HAPPY: What are you up to today?

CORLISS: I’m watching basketball, walking my dog and practicing guitar – I suck on guitar, but I’m always trying to get better. I’m also looking at a map of Australia and planning a trip.

I’ve not yet had the pleasure of visiting your country, but I’m so excited that people halfway around the world are enjoying my songs.  

HAPPY: Tell us a little about where you live, what do you love about it?

CORLISS: I’ve lived in Austin, Texas for less than two years, so I’m still getting to know it. The Austin area has been the fastest-growing metro area in America for the last decade, so it is literally growing and evolving before your eyes.

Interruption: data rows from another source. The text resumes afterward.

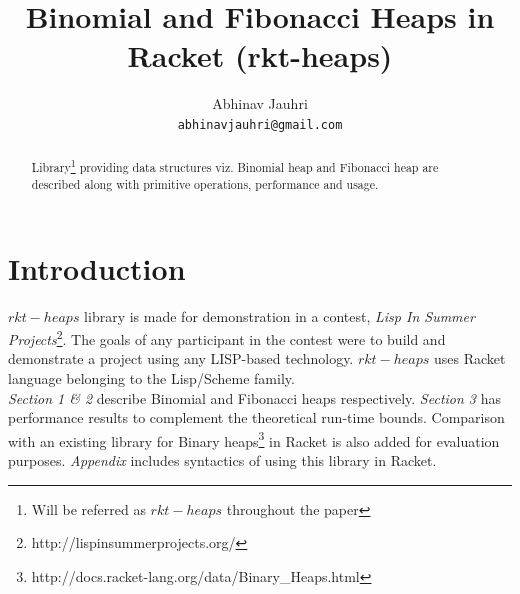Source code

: \documentclass{llncs}
\title{Binomial and Fibonacci Heaps in Racket (rkt-heaps)}
\begin{document}
\author{
	Abhinav Jauhri\\
	\texttt{abhinavjauhri@gmail.com}\\
}


%




\maketitle

\begin{abstract}
	Library\footnote{Will be referred as $rkt-heaps$ throughout the paper} providing data structures viz. Binomial heap \cite{vuillemin1978data} and Fibonacci heap\cite{fredman1987fibonacci} are described along with primitive operations, performance and usage. 
\end{abstract}

\section{Introduction}
$rkt-heaps$ library is made for demonstration in a contest, \textit{Lisp In Summer Projects}\footnote{http://lispinsummerprojects.org/}. The goals of any participant in the contest were to build and demonstrate a project using any LISP-based technology. $rkt-heaps$ uses Racket language belonging to the Lisp/Scheme family. \\

\emph{Section 1 \& 2} describe Binomial and Fibonacci heaps respectively. \emph{Section 3} has performance results to complement the theoretical run-time bounds. Comparison with an existing library for Binary heaps\footnote{http://docs.racket-lang.org/data/Binary\_Heaps.html} in Racket is also added for evaluation purposes. \emph{Appendix} includes syntactics of using this library in Racket.
\end{document}
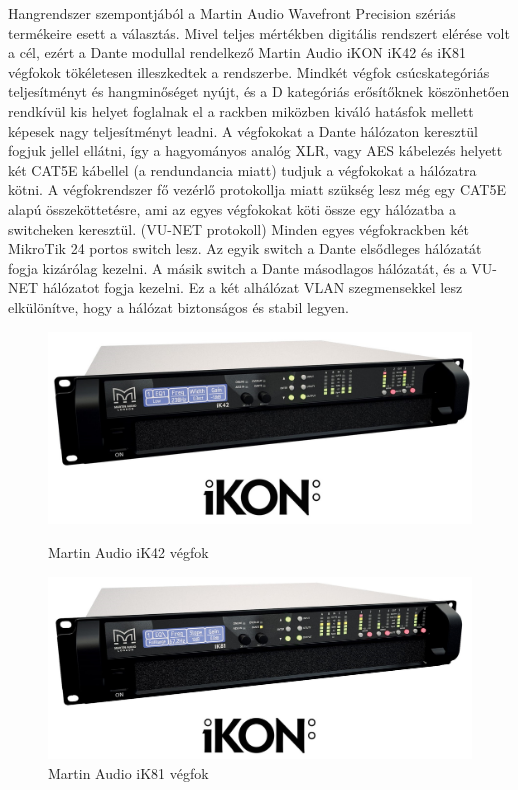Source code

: Hangrendszer szempontjából a Martin Audio Wavefront Precision szériás termékeire esett a választás.
Mivel teljes mértékben digitális rendszert elérése volt a cél, ezért a Dante modullal
rendelkező Martin Audio iKON iK42 és iK81 végfokok tökéletesen illeszkedtek a rendszerbe.
Mindkét végfok csúcskategóriás teljesítményt és hangminőséget nyújt, és a D kategóriás
erősítőknek köszönhetően rendkívül kis helyet foglalnak el a rackben miközben kiváló hatásfok
mellett képesek nagy teljesítményt leadni. A végfokokat a Dante hálózaton keresztül
fogjuk jellel ellátni, így a hagyományos analóg XLR, vagy AES kábelezés helyett két CAT5E kábellel (a rendundancia miatt)
tudjuk a végfokokat a hálózatra kötni. A végfokrendszer fő vezérlő protokollja miatt szükség lesz még egy CAT5E alapú
összeköttetésre, ami az egyes végfokokat köti össze egy hálózatba a switcheken keresztül. (VU-NET protokoll)
Minden egyes végfokrackben két MikroTik 24 portos switch lesz. Az egyik switch a Dante elsődleges hálózatát fogja kizárólag kezelni.
A másik switch a Dante másodlagos hálózatát, és a VU-NET hálózatot fogja kezelni.
Ez a két alhálózat VLAN szegmensekkel lesz elkülönítve, hogy a hálózat biztonságos és stabil legyen.
\begin{figure}[H]
    \centering
    \begin{minipage}{0.45\textwidth}
        \centering
        \includegraphics[width=\linewidth, keepaspectratio]{figures/ikon_ik42.jpg}
        \caption{Martin Audio iK42 végfok}\label{fig:ikon_ik42}
    \end{minipage}\hfill
    \begin{minipage}{0.45\textwidth}
        \centering
        \includegraphics[width=\linewidth, keepaspectratio]{figures/ikon_ik81.jpg}
        \caption{Martin Audio iK81 végfok}\label{fig:ikon_ik81}
    \end{minipage}
\end{figure}

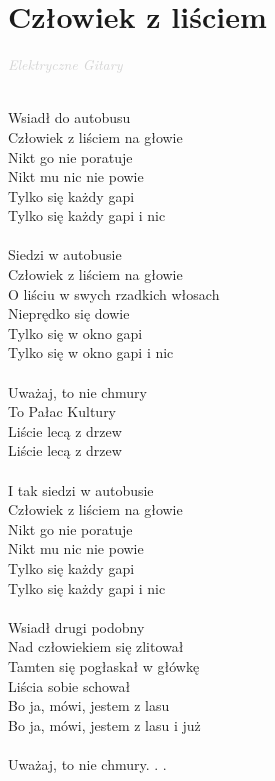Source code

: \documentclass[a5paper, 10pt]{book}
\begin{document}
\section{Człowiek z liściem}\textcolor{lightgray}{\textit{Elektryczne Gitary}}\\~\\
\begin{minipage}[t]{0.5\textwidth}
Wsiadł do autobusu\\
Człowiek z liściem na głowie\\
Nikt go nie poratuje\\
Nikt mu nic nie powie\\
Tylko się każdy gapi\\
Tylko się każdy gapi i nic\\
\\
Siedzi w autobusie\\
Człowiek z liściem na głowie\\
O liściu w swych rzadkich włosach\\
Nieprędko się dowie\\
Tylko się w okno gapi\\
Tylko się w okno gapi i nic\\
\\
\hspace*{5mm}Uważaj, to nie chmury\\
\hspace*{5mm}To Pałac Kultury\\
\hspace*{5mm}Liście lecą z drzew\\
\hspace*{5mm}Liście lecą z drzew\\
\\
I tak siedzi w autobusie\\
Człowiek z liściem na głowie\\
Nikt go nie poratuje\\
Nikt mu nic nie powie\\
Tylko się każdy gapi\\
Tylko się każdy gapi i nic\\
\\
Wsiadł drugi podobny\\
Nad człowiekiem się zlitował\\
Tamten się pogłaskał w główkę\\
Liścia sobie schował\\
Bo ja, mówi, jestem z lasu\\
Bo ja, mówi, jestem z lasu i już\\
\\
\hspace*{5mm}Uważaj, to nie chmury. . .\\
\end{minipage}
\end{document}
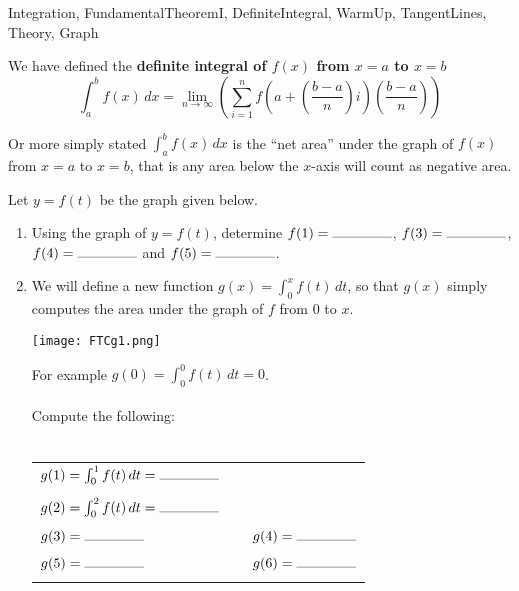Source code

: \begin{tagblock}{Integration, FundamentalTheoremI, DefiniteIntegral, WarmUp, TangentLines, Theory, Graph}
\begin{question}

We have defined the \textbf{definite integral of $f(x)$ from $x=a$ to $x=b$} 
\[ \int_a^b f(x) \, dx = \lim_{n \to \infty}( \sum_{i=1}^n f(a+ (\frac{b-a}{n}) i )(\frac{b-a}{n})) \]

Or more simply stated $\int_a^b f(x) \, dx$ is the ``net area'' under the graph of $f(x)$ from $x=a$ to $x=b$, that is any area below the $x$-axis will count as negative area.  

\bigskip


Let $y=f(t)$ be the graph given below. 
\begin{enumerate}
\item Using the graph of $y=f(t)$, determine $f(1) =   \rule{1.5cm}{.1mm}$, $f(3) =   \rule{1.5cm}{.1mm}$, $f(4) =   \rule{1.5cm}{.1mm}$ and $f(5) =   \rule{1.5cm}{.1mm}$.  



 \item We will define a new function $g(x) = \int_0^x f(t) \, dt$, so that $g(x)$ simply computes the area under the graph of $f$ from $0$ to $x$.  \\ 

\begin{minipage}{.4\textwidth}
\texttt{[image: FTCg1.png]}\end{minipage}%
\begin{minipage}{.6\textwidth}
For example $g(0) = \int_0^0 f(t) \, dt = 0$.  \\ \\ Compute the following:  \\ \\
\begin{tabular}{lll}
 $g(1) = \int_0^1 f(t) \, dt =   \rule{1.5cm}{.1mm}$ &\hspace{.2in} \\ \\
  $g(2) =  \int_0^2 f(t) \, dt =   \rule{1.5cm}{.1mm}$ \\ \\
$g(3) =  \rule{1.5cm}{.1mm}$ &\hspace{.2in} & $g(4) =  \rule{1.5cm}{.1mm}$ \\ \\ 
$g(5) =  \rule{1.5cm}{.1mm}$ &\hspace{.2in} & $g(6) =  \rule{1.5cm}{.1mm}$ \\ \\ 
 \end{tabular}
\end{minipage}


\end{enumerate}
\end{question}
\end{tagblock}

Austin has had a thriving music scene for years – “live music capital of the world – and there is a strong sense of community among artists. There’s so much talent here that I’ve put in work to step up my game.

I’ve met some incredible musicians in my short time here and the vast majority have been kind, welcoming and supportive of my efforts.  

Paul Corliss interview 

HAPPY: Your new tunes, ‘Travels, Travails, Triumphs’, take us on a journey across America. What sparked this wanderlust in your songwriting?

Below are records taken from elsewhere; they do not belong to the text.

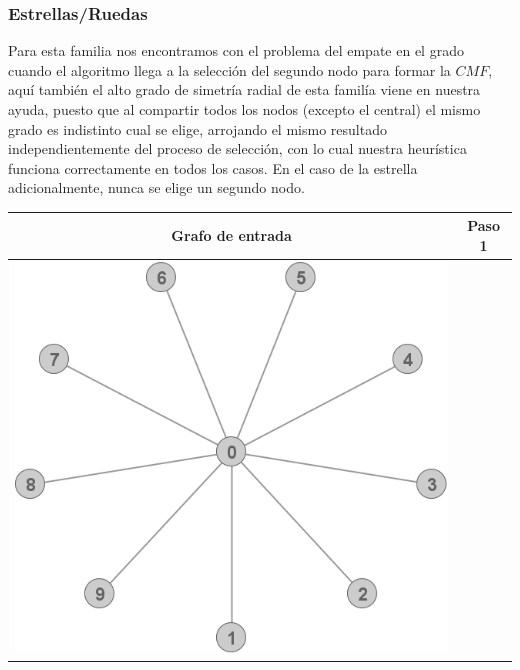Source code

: \subsubsection{Estrellas/Ruedas}
\label{subsub:ruedas}
	Para esta familia nos encontramos con el problema del empate en el grado cuando 
	el algoritmo llega a la selecci\'on del segundo nodo para formar la $CMF$, aqu\'i
	tambi\'en el alto grado de simetr\'ia radial de esta famil\'ia viene en nuestra 
	ayuda, puesto que al compartir todos los nodos (excepto el central) el mismo grado
	es indistinto cual se elige, arrojando el mismo resultado independientemente del 
	proceso de selecci\'on, con lo cual nuestra heur\'istica funciona correctamente
	en todos los casos. En el caso de la estrella adicionalmente, nunca se elige un 
	segundo nodo.

	\begin{center}
		\begin{tabular}{ |c||c| }
			\hline
			Grafo de entrada & Paso 1 \\
			\hline\hline
			\includegraphics[scale = 0.25]{img/ej3/constructiva_golosa/Star_st0.png} &

\end{tabular}
\end{center}
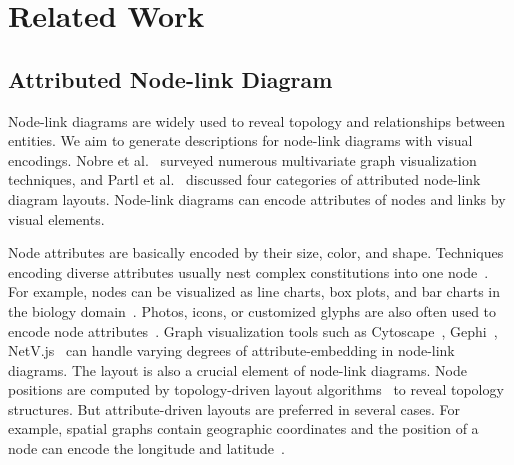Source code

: \section{Related Work}\label{sec:relatedwork}
\subsection{Attributed Node-link Diagram}
Node-link diagrams are widely used to reveal topology and relationships between entities.
We aim to generate descriptions for node-link diagrams with visual encodings.
Nobre et al.~\cite{DBLP:journals/cgf/NobreMSL19} surveyed numerous multivariate graph visualization techniques,
and Partl et al.~\cite{DBLP:conf/biovis/PartlKLKSS12} discussed four categories of attributed node-link diagram layouts.
Node-link diagrams can encode attributes of nodes and links by visual elements.

Node attributes are basically encoded by their size, color, and shape.
Techniques encoding diverse attributes usually nest complex constitutions into one node~\cite{DBLP:conf/infovis/AuberCJM03}.
For example, nodes can be visualized as line charts, box plots, and bar charts in the biology domain~\cite{gehlenborg2010visualization, DBLP:conf/iv/JusufiDK10}.
Photos, icons, or customized glyphs are also often used to encode node attributes~\cite{DBLP:conf/chi/DunneS13}.
Graph visualization tools such as Cytoscape~\cite{DBLP:journals/bioinformatics/FranzLHDSB16}, Gephi~\cite{DBLP:conf/icwsm/BastianHJ09}, NetV.js~\cite{HAN2021} can handle varying degrees of attribute-embedding in node-link diagrams.
The layout is also a crucial element of node-link diagrams.
Node positions are computed by topology-driven layout algorithms~\cite{DBLP:journals/spe/FruchtermanR91, DBLP:journals/cgf/KruigerRMKKT17, DBLP:journals/tvcg/GansnerHN13, DBLP:journals/tvcg/ZhuCHHLZ21} to reveal topology structures.
But attribute-driven layouts are preferred in several cases.
For example, spatial graphs contain geographic coordinates and the position of a node can encode the longitude and latitude~\cite{DBLP:journals/tvcg/ElzenW14, DBLP:journals/tvcg/Guo09}.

CORLISS: I tend to romanticize places I enjoy visiting or places I’ve lived, particularly in songs. On my first album, ‘Glow,’ I wrote the song ‘Miami’ when visiting South Florida on a rainy day.

I wrote Stuck in Reno while literally stuck at the Reno airport with my daughter for 10 hours during a blizzard. While those songs were based more on real-time experiences, these new songs from the TTT trilogy include reflections on places that are burned in my soul.

Chicago Feels shares all the goodness of my favorite big city, the place where I grew up and still call home – I love the skyline, the trains, the food, the lakeshore, the sports teams, the people.

In Headed West the main character is leaving New Orleans, which I did myself after living there from 2001-2006.

And while that song is not a first-person story, I also have a desire to head west at some point. My wife is from Colorado and it’s our dream to make it to the mountains at some point.   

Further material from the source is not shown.